■ YOUR ASSIGNMENT: The reply should give back every entry exactly as written.

■ ENTRIES PROVIDED:
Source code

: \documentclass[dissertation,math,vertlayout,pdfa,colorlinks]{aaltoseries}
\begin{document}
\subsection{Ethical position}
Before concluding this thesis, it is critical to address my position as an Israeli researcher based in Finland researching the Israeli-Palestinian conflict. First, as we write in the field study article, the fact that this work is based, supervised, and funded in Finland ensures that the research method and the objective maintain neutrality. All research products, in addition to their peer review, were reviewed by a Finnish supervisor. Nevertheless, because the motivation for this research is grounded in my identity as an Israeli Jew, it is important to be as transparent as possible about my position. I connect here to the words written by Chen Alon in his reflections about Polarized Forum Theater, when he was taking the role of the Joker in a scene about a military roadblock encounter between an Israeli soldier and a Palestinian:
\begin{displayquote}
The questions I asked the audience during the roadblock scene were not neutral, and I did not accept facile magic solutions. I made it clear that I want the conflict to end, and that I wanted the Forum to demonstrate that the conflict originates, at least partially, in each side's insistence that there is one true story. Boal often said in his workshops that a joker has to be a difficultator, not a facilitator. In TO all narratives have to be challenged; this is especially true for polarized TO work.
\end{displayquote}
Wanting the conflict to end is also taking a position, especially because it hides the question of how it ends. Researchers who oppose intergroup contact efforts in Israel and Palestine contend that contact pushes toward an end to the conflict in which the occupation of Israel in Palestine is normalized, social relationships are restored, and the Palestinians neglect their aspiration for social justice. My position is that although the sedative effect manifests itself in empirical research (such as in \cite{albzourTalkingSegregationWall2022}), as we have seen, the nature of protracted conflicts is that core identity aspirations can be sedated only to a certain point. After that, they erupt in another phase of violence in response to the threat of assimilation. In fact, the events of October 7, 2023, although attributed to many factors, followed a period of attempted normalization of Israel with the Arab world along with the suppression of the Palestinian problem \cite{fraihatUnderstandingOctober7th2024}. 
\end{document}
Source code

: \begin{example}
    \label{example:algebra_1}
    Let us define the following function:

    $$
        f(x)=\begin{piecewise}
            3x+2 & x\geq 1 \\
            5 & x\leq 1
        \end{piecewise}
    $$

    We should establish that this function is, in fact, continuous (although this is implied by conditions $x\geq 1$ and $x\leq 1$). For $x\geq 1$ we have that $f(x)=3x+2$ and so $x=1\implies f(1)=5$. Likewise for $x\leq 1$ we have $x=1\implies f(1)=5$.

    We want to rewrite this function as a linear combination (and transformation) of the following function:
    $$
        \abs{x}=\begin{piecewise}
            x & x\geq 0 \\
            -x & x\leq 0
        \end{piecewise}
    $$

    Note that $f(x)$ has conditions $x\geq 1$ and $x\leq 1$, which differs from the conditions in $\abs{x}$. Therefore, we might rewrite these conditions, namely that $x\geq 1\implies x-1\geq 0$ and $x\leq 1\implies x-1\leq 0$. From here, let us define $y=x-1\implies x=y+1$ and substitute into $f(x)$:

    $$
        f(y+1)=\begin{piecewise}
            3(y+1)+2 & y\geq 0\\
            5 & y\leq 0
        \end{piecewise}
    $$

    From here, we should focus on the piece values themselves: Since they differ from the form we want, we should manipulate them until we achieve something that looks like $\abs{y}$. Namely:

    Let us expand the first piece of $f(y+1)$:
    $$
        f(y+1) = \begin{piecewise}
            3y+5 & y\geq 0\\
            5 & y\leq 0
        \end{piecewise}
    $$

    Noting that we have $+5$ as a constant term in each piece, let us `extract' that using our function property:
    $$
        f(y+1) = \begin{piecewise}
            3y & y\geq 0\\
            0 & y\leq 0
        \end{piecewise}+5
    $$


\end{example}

■ RESULT:
Source code

: \documentclass[dissertation,math,vertlayout,pdfa,colorlinks]{aaltoseries}
\begin{document}
\subsection{Ethical position}
Before concluding this thesis, it is critical to address my position as an Israeli researcher based in Finland researching the Israeli-Palestinian conflict. First, as we write in the field study article, the fact that this work is based, supervised, and funded in Finland ensures that the research method and the objective maintain neutrality. All research products, in addition to their peer review, were reviewed by a Finnish supervisor. Nevertheless, because the motivation for this research is grounded in my identity as an Israeli Jew, it is important to be as transparent as possible about my position. I connect here to the words written by Chen Alon in his reflections about Polarized Forum Theater, when he was taking the role of the Joker in a scene about a military roadblock encounter between an Israeli soldier and a Palestinian:
\begin{displayquote}
The questions I asked the audience during the roadblock scene were not neutral, and I did not accept facile magic solutions. I made it clear that I want the conflict to end, and that I wanted the Forum to demonstrate that the conflict originates, at least partially, in each side's insistence that there is one true story. Boal often said in his workshops that a joker has to be a difficultator, not a facilitator. In TO all narratives have to be challenged; this is especially true for polarized TO work.
\end{displayquote}
Wanting the conflict to end is also taking a position, especially because it hides the question of how it ends. Researchers who oppose intergroup contact efforts in Israel and Palestine contend that contact pushes toward an end to the conflict in which the occupation of Israel in Palestine is normalized, social relationships are restored, and the Palestinians neglect their aspiration for social justice. My position is that although the sedative effect manifests itself in empirical research (such as in \cite{albzourTalkingSegregationWall2022}), as we have seen, the nature of protracted conflicts is that core identity aspirations can be sedated only to a certain point. After that, they erupt in another phase of violence in response to the threat of assimilation. In fact, the events of October 7, 2023, although attributed to many factors, followed a period of attempted normalization of Israel with the Arab world along with the suppression of the Palestinian problem \cite{fraihatUnderstandingOctober7th2024}. 
\end{document}
Source code

: \begin{example}
    \label{example:algebra_1}
    Let us define the following function:

    $$
        f(x)=\begin{piecewise}
            3x+2 & x\geq 1 \\
            5 & x\leq 1
        \end{piecewise}
    $$

    We should establish that this function is, in fact, continuous (although this is implied by conditions $x\geq 1$ and $x\leq 1$). For $x\geq 1$ we have that $f(x)=3x+2$ and so $x=1\implies f(1)=5$. Likewise for $x\leq 1$ we have $x=1\implies f(1)=5$.

    We want to rewrite this function as a linear combination (and transformation) of the following function:
    $$
        \abs{x}=\begin{piecewise}
            x & x\geq 0 \\
            -x & x\leq 0
        \end{piecewise}
    $$

    Note that $f(x)$ has conditions $x\geq 1$ and $x\leq 1$, which differs from the conditions in $\abs{x}$. Therefore, we might rewrite these conditions, namely that $x\geq 1\implies x-1\geq 0$ and $x\leq 1\implies x-1\leq 0$. From here, let us define $y=x-1\implies x=y+1$ and substitute into $f(x)$:

    $$
        f(y+1)=\begin{piecewise}
            3(y+1)+2 & y\geq 0\\
            5 & y\leq 0
        \end{piecewise}
    $$

    From here, we should focus on the piece values themselves: Since they differ from the form we want, we should manipulate them until we achieve something that looks like $\abs{y}$. Namely:

    Let us expand the first piece of $f(y+1)$:
    $$
        f(y+1) = \begin{piecewise}
            3y+5 & y\geq 0\\
            5 & y\leq 0
        \end{piecewise}
    $$

    Noting that we have $+5$ as a constant term in each piece, let us `extract' that using our function property:
    $$
        f(y+1) = \begin{piecewise}
            3y & y\geq 0\\
            0 & y\leq 0
        \end{piecewise}+5
    $$


\end{example}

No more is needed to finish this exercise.